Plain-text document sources

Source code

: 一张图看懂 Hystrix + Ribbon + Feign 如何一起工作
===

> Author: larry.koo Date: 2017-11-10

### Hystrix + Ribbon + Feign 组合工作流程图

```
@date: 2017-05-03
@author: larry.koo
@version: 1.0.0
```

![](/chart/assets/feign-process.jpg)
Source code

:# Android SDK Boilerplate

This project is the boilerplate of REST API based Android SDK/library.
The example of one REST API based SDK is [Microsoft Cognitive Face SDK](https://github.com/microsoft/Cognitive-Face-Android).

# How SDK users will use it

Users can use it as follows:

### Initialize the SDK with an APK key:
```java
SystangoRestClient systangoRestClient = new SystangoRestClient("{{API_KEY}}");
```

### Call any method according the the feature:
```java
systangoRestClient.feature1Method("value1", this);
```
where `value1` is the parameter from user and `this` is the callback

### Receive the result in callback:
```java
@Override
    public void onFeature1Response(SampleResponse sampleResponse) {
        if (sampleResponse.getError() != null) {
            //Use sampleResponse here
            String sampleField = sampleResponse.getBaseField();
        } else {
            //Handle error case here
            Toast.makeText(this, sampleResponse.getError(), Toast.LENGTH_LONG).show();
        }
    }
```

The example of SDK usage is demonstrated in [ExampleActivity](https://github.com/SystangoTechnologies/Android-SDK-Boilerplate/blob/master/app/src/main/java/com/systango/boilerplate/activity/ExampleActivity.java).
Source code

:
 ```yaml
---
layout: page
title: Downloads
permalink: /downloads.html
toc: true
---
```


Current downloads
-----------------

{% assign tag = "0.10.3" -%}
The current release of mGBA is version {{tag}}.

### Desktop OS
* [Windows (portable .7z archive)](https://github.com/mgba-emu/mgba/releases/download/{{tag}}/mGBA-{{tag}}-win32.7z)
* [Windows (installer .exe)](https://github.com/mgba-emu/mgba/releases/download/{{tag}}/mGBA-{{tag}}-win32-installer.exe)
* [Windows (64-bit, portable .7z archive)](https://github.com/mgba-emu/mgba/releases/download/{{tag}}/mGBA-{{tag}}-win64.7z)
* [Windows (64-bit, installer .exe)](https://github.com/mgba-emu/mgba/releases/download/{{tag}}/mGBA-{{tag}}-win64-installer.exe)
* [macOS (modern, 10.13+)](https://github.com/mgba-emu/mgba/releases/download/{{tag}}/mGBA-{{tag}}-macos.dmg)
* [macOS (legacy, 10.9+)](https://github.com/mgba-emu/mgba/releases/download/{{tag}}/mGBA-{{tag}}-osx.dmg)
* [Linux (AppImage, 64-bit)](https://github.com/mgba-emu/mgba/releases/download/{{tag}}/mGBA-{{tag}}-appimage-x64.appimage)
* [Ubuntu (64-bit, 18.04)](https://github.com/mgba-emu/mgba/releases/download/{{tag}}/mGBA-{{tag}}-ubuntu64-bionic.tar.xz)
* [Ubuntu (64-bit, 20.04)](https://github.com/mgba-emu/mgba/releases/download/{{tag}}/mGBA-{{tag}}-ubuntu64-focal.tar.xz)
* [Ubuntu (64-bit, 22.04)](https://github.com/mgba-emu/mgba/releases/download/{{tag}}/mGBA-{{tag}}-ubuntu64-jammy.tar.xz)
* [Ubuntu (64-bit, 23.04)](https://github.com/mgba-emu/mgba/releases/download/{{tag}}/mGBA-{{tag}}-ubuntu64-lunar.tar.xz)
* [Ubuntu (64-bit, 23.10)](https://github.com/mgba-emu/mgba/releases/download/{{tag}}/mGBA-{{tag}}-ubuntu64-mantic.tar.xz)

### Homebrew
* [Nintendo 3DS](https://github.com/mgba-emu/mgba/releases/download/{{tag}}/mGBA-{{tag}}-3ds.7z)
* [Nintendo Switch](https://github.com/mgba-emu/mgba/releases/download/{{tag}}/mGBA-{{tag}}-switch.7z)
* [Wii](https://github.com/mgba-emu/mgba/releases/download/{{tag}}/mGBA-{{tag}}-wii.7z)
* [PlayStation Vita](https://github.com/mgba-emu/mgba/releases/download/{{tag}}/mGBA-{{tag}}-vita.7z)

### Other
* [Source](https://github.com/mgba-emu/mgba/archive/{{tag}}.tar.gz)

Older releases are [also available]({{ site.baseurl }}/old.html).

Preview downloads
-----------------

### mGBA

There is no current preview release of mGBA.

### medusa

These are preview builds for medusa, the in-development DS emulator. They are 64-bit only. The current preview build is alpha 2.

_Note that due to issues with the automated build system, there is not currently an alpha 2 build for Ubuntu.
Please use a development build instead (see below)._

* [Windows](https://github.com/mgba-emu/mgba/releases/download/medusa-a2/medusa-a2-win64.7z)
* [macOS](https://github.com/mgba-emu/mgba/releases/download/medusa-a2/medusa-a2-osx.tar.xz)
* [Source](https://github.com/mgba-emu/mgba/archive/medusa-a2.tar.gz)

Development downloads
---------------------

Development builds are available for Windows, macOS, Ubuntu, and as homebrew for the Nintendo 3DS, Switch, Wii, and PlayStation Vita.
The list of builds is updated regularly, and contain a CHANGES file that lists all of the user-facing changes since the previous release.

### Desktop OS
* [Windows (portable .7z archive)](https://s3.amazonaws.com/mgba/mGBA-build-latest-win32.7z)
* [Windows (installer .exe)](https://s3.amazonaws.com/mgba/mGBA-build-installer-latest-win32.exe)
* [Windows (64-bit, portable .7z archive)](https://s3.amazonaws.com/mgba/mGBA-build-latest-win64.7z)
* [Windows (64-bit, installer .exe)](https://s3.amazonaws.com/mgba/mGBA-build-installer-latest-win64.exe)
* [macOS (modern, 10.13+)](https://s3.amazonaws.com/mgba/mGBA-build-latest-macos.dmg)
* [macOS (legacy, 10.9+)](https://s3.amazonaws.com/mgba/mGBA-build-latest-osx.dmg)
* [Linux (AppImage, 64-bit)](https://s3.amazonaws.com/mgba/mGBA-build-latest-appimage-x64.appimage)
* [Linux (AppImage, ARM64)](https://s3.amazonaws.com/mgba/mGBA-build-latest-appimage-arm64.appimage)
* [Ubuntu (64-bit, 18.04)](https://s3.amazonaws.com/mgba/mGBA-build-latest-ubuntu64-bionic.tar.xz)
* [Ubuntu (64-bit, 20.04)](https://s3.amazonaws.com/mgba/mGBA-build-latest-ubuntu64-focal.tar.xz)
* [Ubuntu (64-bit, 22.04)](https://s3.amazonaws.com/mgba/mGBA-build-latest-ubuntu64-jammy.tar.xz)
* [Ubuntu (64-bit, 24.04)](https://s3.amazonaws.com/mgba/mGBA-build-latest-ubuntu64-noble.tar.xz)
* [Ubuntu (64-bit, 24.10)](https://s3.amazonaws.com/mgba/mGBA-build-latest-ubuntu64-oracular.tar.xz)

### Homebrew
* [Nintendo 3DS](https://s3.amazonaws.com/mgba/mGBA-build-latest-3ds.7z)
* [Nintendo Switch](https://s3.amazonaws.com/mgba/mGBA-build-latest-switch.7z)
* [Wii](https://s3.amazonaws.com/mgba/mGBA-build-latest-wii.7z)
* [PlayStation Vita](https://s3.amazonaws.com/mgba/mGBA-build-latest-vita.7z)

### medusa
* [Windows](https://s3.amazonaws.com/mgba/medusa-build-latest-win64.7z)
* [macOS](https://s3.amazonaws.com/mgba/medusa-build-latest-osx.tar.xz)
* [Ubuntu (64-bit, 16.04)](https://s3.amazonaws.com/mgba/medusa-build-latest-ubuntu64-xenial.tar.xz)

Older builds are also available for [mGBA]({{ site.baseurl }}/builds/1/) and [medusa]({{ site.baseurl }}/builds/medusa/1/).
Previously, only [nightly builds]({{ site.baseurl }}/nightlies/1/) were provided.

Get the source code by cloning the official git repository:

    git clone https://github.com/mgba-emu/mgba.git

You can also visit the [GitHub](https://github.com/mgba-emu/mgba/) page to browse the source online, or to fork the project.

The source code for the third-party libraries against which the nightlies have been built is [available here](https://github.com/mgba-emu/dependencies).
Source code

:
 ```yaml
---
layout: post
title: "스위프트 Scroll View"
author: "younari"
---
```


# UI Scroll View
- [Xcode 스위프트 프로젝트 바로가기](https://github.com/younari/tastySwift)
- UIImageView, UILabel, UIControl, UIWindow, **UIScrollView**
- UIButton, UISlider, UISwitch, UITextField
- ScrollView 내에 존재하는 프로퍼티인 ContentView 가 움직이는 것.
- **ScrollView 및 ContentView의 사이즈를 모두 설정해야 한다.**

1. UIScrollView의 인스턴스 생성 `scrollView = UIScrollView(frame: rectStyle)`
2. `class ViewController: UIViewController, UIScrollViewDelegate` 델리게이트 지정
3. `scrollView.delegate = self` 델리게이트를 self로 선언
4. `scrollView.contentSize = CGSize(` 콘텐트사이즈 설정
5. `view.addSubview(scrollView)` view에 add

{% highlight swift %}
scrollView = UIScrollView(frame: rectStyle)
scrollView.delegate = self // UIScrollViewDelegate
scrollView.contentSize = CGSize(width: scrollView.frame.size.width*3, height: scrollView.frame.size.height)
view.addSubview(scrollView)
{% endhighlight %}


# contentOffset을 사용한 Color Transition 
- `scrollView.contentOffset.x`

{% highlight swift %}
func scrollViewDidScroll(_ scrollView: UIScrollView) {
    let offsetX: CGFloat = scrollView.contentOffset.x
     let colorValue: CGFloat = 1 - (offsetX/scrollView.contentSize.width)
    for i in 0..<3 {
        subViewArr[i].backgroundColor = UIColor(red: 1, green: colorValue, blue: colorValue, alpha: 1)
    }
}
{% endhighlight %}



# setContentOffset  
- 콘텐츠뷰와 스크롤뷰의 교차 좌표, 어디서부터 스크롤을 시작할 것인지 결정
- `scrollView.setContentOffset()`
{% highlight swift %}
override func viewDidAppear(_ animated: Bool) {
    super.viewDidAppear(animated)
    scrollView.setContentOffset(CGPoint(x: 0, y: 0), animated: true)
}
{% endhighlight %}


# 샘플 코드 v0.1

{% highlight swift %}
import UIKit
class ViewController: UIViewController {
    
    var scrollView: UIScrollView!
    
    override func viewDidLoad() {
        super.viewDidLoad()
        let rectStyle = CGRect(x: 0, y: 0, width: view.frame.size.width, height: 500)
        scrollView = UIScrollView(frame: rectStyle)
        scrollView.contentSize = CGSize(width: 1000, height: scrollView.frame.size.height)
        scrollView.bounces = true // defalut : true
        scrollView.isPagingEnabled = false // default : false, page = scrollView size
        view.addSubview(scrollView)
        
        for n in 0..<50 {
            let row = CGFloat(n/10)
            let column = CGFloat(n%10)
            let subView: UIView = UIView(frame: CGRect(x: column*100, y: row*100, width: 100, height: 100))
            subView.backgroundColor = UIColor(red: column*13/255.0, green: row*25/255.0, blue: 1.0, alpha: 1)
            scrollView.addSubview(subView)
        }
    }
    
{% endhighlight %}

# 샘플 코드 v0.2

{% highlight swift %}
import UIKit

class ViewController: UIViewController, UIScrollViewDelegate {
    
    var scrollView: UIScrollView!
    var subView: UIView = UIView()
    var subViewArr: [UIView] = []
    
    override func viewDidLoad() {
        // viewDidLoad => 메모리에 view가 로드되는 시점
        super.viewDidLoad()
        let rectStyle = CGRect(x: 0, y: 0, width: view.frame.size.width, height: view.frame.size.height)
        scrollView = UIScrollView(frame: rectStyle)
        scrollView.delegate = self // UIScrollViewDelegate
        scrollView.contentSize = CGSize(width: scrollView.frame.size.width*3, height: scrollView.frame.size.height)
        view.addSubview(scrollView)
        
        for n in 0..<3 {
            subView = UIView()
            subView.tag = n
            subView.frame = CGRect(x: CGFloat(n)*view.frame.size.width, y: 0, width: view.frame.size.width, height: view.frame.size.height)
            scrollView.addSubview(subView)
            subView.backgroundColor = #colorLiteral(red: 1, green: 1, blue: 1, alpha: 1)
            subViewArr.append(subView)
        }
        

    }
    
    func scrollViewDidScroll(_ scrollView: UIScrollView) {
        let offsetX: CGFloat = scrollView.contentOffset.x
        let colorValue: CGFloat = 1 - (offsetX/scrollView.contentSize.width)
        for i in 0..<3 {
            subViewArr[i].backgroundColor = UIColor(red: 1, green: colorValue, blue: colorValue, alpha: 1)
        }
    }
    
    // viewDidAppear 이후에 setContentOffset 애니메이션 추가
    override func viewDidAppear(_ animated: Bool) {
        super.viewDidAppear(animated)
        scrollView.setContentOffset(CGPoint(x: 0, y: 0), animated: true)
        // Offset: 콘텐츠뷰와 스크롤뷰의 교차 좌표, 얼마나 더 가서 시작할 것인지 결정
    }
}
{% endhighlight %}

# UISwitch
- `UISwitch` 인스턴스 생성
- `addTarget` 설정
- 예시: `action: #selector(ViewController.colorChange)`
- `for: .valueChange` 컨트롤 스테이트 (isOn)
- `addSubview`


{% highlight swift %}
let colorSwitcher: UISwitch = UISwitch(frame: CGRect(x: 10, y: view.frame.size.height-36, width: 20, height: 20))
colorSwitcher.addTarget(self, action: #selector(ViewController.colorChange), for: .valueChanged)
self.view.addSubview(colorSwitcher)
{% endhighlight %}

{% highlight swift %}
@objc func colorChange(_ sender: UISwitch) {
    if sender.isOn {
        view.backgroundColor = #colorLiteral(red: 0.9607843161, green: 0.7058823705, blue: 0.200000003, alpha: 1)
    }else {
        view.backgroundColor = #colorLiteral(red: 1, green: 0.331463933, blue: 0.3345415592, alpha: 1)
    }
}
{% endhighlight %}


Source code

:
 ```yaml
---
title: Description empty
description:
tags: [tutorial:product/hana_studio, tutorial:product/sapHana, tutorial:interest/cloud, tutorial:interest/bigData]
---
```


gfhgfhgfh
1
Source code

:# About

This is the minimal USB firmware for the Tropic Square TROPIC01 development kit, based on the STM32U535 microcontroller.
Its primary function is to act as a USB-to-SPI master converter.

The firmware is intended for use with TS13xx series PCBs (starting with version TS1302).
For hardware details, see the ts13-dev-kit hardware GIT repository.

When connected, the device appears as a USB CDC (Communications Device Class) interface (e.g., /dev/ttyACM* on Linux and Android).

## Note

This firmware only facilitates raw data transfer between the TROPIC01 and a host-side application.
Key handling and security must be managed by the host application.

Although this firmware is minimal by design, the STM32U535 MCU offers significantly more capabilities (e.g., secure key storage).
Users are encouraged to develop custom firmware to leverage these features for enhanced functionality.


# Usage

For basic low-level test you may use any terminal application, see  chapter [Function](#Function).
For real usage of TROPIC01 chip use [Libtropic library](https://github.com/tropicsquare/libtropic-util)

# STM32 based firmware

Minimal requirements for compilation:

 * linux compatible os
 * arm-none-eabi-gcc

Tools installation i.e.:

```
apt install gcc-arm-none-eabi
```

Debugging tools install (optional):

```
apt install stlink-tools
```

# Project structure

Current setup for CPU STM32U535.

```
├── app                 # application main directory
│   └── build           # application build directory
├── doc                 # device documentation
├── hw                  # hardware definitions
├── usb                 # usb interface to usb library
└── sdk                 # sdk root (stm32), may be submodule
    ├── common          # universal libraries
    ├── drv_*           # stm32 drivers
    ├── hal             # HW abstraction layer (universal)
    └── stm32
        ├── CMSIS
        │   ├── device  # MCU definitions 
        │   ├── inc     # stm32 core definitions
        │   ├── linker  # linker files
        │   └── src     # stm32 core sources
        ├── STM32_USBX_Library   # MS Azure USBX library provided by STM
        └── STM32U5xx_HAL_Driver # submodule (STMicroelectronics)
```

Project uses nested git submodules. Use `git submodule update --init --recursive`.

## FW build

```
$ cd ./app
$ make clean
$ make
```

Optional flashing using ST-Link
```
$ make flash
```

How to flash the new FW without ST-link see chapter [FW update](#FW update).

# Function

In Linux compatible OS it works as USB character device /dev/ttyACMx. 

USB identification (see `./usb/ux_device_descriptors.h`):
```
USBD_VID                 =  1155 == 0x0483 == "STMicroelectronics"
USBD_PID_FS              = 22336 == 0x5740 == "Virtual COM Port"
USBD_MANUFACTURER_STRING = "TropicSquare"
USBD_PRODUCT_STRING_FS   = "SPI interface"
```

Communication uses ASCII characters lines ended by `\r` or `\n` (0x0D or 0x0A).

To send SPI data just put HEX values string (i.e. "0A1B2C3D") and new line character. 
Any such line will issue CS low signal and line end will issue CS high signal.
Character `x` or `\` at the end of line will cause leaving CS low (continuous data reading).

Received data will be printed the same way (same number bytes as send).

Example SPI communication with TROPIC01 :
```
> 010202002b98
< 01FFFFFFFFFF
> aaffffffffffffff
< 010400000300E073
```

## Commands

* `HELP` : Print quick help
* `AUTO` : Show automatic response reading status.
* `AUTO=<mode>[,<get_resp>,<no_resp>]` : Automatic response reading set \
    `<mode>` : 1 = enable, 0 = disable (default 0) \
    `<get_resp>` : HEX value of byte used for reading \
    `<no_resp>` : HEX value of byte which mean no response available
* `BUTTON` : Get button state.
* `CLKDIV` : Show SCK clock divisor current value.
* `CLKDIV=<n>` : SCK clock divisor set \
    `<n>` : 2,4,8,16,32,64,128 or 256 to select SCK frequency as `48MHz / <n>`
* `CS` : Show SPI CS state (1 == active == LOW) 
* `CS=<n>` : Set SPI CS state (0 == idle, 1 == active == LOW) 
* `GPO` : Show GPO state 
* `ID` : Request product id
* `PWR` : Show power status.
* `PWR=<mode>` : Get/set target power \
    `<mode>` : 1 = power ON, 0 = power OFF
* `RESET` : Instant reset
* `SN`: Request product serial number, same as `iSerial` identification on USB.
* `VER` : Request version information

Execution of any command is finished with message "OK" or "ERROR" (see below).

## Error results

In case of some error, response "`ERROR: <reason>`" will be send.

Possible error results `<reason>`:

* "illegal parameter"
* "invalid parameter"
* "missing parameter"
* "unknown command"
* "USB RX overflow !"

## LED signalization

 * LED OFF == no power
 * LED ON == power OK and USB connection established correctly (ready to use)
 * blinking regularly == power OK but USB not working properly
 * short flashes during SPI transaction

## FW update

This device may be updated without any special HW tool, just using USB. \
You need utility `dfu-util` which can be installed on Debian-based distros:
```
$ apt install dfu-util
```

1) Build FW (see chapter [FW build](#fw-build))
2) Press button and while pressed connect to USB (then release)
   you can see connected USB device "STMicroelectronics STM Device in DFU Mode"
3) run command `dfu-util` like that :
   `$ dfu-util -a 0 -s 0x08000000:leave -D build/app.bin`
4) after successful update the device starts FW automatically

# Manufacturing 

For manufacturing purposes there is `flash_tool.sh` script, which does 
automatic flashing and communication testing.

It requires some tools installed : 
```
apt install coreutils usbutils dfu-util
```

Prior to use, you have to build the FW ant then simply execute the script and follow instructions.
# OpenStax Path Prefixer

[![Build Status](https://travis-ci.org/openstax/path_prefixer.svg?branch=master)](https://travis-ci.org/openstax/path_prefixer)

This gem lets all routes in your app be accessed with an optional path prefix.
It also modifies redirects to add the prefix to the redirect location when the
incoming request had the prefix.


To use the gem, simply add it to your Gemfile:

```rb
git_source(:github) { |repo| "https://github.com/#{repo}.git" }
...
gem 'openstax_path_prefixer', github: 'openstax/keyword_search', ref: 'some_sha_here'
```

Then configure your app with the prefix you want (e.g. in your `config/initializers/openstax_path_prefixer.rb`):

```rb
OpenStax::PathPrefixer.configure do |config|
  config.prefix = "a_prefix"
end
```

#### Work request:
Out of the entries, report each line that contains the word "PlayStation".

#### Response below:
* [PlayStation Vita](https://github.com/mgba-emu/mgba/releases/download/{{tag}}/mGBA-{{tag}}-vita.7z)
Development builds are available for Windows, macOS, Ubuntu, and as homebrew for the Nintendo 3DS, Switch, Wii, and PlayStation Vita.
* [PlayStation Vita](https://s3.amazonaws.com/mgba/mGBA-build-latest-vita.7z)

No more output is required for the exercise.